03 MargararetOnce upon a time, we Americans trusted our government. We dutifully listened to President Franklin Roosevelt’s fireside chats and took his admonitions about World War II sacrifices to heart. We generally trusted President Eisenhower as well, but then along came Vietnam, and our trust in our government faltered.

Watergate delivered the coup de grace, but as our trust in government waned, our trust in media strengthened. It was media, and specifically Walter Cronkite of CBS who called out American involvement in Vietnam and The Washington Post that exposed the presidential wrongdoing and ended Richard Nixon’s presidency.

Fast forward nearly 50 years, and it seems that no one trusts anyone, or if we do, we trust only people, institutions and media of all stripes whose views and positions align with our own. Many of us watch, listen to and read only the views of our like-minded fellow travelers. Everyone and everything else is “fake.”

In the past, we had local newspapers and broadcasting outlets, national magazines and three major television networks along with PBS. Those organizations strove for objectivity, even though some would say they did not always achieve it. The idea was presenting only the news, not the outlets’ own take on that news.

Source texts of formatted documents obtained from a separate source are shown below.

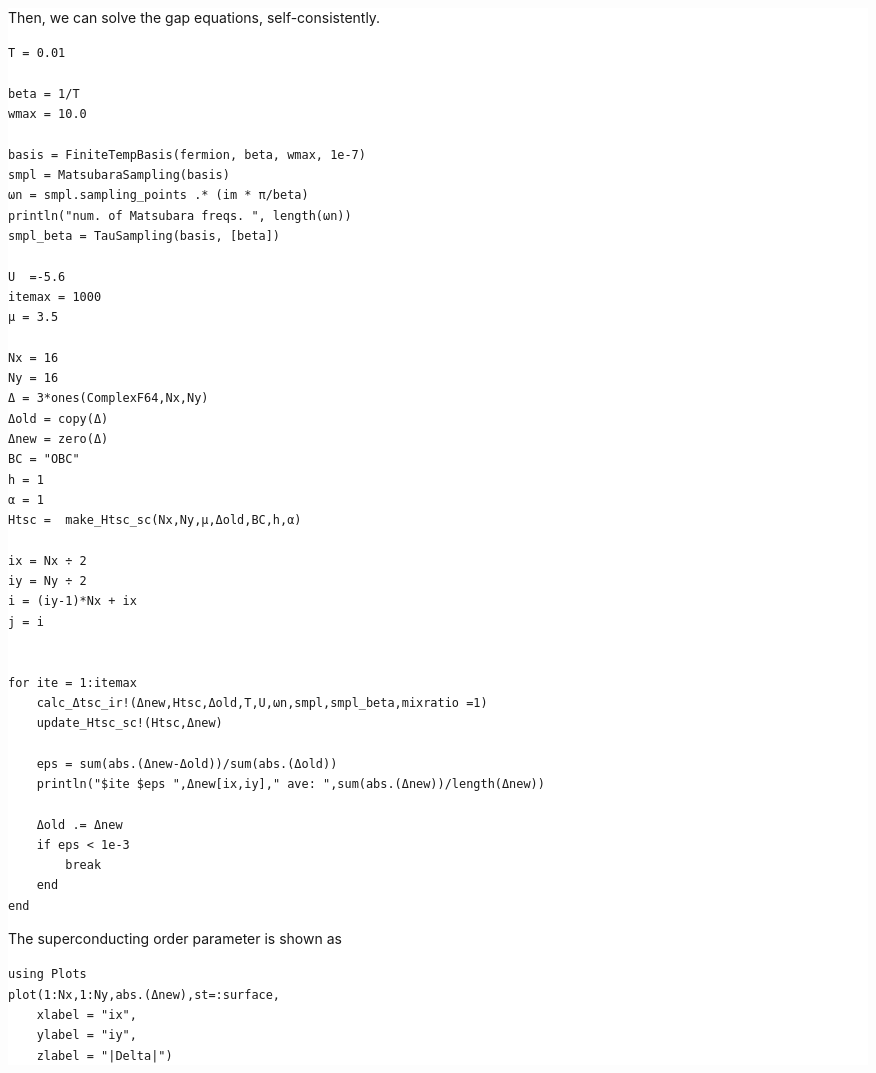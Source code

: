 Then, we can solve the gap equations, self-consistently. 

```{code-cell}
T = 0.01

beta = 1/T
wmax = 10.0

basis = FiniteTempBasis(fermion, beta, wmax, 1e-7)
smpl = MatsubaraSampling(basis)
ωn = smpl.sampling_points .* (im * π/beta)
println("num. of Matsubara freqs. ", length(ωn))
smpl_beta = TauSampling(basis, [beta])

U  =-5.6
itemax = 1000
μ = 3.5

Nx = 16
Ny = 16
Δ = 3*ones(ComplexF64,Nx,Ny)
Δold = copy(Δ)
Δnew = zero(Δ)
BC = "OBC"
h = 1
α = 1
Htsc =  make_Htsc_sc(Nx,Ny,μ,Δold,BC,h,α)

ix = Nx ÷ 2
iy = Ny ÷ 2
i = (iy-1)*Nx + ix
j = i


for ite = 1:itemax
    calc_Δtsc_ir!(Δnew,Htsc,Δold,T,U,ωn,smpl,smpl_beta,mixratio =1)
    update_Htsc_sc!(Htsc,Δnew)
    
    eps = sum(abs.(Δnew-Δold))/sum(abs.(Δold))
    println("$ite $eps ",Δnew[ix,iy]," ave: ",sum(abs.(Δnew))/length(Δnew))
    
    Δold .= Δnew
    if eps < 1e-3
        break
    end
end
```

The superconducting order parameter is shown as 

```{code-cell}
using Plots
plot(1:Nx,1:Ny,abs.(Δnew),st=:surface,
    xlabel = "ix",
    ylabel = "iy",
    zlabel = "|Delta|")
```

Today, anyone – you, me and my dog Lily – can have our own voice online for only the time it takes to put our thoughts together. We can and do say most anything we want without the expense of a printing press and paper, a broadcasting license and transmitter, or a cable network. The quandary, of course, is with so many different and competing voices out there, how do we know which ones are accurate, which ones are wrong and which ones are just plain nutty? All of us have limited time to spend on these various voices. It makes sense that we should choose not only wisely, but seeking a diversity of opinion, not just the ones that agree with our own.

Several years ago, a bright young student at Methodist University and I were pleasantly exchanging political views, and I asked him how he got most of his news. I was not surprised when he said, “Fox News,” which I also watch, generally at the gym. I suggested several other news outlets he might want to explore both on television and in print, asking how he could adhere to certain political views and positions without understanding why people who hold other views and positions have chosen theirs. This is America, and we are all entitled to our opinions, but it does not mean that other opinions are therefore fake.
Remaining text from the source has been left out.